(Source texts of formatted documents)
──────────────────────────────

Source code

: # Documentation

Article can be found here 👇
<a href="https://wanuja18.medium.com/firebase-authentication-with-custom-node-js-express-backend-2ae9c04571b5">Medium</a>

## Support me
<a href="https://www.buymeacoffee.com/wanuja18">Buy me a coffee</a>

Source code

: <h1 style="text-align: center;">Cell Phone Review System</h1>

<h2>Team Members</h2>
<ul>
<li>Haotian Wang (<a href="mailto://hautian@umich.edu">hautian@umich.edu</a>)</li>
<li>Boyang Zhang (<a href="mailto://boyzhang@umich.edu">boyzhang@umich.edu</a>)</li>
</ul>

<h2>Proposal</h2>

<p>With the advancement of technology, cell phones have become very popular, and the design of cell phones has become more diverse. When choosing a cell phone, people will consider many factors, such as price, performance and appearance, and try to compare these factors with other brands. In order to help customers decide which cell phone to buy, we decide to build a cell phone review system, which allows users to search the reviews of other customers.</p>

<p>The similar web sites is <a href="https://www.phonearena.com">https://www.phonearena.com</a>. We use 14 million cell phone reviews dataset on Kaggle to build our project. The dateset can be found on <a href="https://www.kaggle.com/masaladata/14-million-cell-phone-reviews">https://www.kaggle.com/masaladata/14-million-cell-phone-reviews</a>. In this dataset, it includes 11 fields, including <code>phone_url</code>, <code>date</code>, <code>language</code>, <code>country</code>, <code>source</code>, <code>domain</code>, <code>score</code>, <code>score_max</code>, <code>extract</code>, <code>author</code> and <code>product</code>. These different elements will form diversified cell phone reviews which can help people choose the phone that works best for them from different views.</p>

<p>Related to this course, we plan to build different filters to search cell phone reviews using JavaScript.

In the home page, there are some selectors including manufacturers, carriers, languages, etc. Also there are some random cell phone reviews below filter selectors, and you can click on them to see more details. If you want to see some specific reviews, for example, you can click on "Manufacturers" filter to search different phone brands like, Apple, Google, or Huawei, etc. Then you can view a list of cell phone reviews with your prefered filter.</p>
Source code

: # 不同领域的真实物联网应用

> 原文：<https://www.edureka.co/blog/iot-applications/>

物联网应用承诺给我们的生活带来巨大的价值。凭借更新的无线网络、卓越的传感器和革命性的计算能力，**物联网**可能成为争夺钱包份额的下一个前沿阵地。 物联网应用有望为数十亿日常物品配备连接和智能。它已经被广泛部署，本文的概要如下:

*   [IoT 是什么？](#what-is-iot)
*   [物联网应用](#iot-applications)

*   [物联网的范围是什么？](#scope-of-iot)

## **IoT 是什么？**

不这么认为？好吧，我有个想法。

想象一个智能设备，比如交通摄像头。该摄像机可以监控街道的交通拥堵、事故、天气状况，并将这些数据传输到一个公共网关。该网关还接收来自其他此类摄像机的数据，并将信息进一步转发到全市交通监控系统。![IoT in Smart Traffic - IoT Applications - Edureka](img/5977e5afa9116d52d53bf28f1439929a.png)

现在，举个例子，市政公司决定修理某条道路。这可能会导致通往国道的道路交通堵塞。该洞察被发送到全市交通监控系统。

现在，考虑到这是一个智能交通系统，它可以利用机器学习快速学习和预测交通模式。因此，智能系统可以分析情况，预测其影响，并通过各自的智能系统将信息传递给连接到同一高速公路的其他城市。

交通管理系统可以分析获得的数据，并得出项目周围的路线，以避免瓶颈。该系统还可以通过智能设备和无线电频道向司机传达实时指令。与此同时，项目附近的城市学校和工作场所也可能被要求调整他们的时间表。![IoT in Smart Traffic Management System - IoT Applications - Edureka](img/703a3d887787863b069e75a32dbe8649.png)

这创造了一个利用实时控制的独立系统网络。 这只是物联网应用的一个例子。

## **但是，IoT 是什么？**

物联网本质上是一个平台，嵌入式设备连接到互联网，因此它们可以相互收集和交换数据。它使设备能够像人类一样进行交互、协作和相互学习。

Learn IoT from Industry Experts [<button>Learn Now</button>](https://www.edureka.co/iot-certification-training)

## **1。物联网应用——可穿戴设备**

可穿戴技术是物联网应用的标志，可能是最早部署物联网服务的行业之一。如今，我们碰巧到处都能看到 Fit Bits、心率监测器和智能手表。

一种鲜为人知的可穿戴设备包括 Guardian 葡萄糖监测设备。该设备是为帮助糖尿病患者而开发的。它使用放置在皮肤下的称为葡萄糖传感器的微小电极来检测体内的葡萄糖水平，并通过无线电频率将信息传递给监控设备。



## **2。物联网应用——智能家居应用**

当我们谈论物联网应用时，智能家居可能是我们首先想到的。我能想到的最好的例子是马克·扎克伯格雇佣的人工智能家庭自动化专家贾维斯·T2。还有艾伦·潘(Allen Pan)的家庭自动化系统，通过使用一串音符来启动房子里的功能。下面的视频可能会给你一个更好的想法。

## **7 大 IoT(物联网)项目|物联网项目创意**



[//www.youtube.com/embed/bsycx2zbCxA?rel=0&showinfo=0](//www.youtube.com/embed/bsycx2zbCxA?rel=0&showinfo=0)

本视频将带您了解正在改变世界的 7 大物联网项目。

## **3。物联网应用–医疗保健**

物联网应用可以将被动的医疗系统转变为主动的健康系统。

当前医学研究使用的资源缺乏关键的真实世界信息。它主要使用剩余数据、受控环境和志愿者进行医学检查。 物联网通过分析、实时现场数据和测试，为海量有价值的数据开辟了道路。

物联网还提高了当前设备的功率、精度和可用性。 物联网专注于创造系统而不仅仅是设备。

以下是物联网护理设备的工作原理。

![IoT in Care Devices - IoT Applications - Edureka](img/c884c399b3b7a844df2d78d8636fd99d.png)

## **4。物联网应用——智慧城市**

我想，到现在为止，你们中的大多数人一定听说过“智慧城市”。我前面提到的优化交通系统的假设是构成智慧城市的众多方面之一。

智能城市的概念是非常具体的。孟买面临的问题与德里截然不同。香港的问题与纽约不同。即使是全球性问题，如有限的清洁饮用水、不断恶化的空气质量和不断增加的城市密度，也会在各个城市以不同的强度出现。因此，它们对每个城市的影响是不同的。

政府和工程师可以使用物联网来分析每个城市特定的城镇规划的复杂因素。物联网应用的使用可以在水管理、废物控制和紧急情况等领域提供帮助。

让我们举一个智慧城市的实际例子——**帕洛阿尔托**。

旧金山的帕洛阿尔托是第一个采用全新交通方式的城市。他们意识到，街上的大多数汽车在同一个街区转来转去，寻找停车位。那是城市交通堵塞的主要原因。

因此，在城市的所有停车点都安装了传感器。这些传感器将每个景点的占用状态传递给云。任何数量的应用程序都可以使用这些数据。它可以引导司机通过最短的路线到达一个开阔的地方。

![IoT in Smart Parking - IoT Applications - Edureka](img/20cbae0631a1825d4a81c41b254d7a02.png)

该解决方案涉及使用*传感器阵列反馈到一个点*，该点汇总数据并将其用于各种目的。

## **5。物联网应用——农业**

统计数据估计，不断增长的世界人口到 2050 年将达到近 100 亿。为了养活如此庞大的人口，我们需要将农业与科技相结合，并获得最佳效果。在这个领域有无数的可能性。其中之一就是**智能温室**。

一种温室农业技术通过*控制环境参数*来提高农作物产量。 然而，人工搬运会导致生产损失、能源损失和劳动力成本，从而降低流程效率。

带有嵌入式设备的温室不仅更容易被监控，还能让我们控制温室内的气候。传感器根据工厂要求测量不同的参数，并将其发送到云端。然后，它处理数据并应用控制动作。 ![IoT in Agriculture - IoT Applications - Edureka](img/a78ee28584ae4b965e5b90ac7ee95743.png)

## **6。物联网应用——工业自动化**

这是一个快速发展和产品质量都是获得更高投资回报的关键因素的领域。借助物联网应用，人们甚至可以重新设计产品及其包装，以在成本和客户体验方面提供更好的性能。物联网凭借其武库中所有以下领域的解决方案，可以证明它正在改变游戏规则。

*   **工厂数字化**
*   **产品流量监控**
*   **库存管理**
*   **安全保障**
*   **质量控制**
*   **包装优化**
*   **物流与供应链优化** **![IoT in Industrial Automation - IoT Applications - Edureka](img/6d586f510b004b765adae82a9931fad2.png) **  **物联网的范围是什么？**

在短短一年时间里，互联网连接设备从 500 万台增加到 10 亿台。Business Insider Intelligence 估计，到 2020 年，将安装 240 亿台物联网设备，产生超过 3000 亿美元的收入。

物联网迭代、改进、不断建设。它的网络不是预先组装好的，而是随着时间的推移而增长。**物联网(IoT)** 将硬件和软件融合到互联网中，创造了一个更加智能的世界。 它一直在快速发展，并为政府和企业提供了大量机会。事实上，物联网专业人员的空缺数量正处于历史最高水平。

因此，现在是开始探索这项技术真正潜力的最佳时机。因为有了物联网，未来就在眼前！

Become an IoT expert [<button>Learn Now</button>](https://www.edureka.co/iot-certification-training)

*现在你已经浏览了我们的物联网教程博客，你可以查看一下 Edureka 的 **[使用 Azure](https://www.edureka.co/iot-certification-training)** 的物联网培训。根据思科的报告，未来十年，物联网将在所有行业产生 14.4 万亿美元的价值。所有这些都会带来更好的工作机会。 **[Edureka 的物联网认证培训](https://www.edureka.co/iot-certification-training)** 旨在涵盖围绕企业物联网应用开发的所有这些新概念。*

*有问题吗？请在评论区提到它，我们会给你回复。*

──────────────────────────────

**Exercise:** Retype exactly the lines of the data above that fall between the line with "物联网应用可以将被动的医疗系统转变为主动的健康系统。" and the line with "我想，到现在为止，你们中的大", inclusive, and add nothing.

**Result:**
物联网应用可以将被动的医疗系统转变为主动的健康系统。

当前医学研究使用的资源缺乏关键的真实世界信息。它主要使用剩余数据、受控环境和志愿者进行医学检查。 物联网通过分析、实时现场数据和测试，为海量有价值的数据开辟了道路。

物联网还提高了当前设备的功率、精度和可用性。 物联网专注于创造系统而不仅仅是设备。

以下是物联网护理设备的工作原理。

![IoT in Care Devices - IoT Applications - Edureka](img/c884c399b3b7a844df2d78d8636fd99d.png)

## **4。物联网应用——智慧城市**

我想，到现在为止，你们中的大多数人一定听说过“智慧城市”。我前面提到的优化交通系统的假设是构成智慧城市的众多方面之一。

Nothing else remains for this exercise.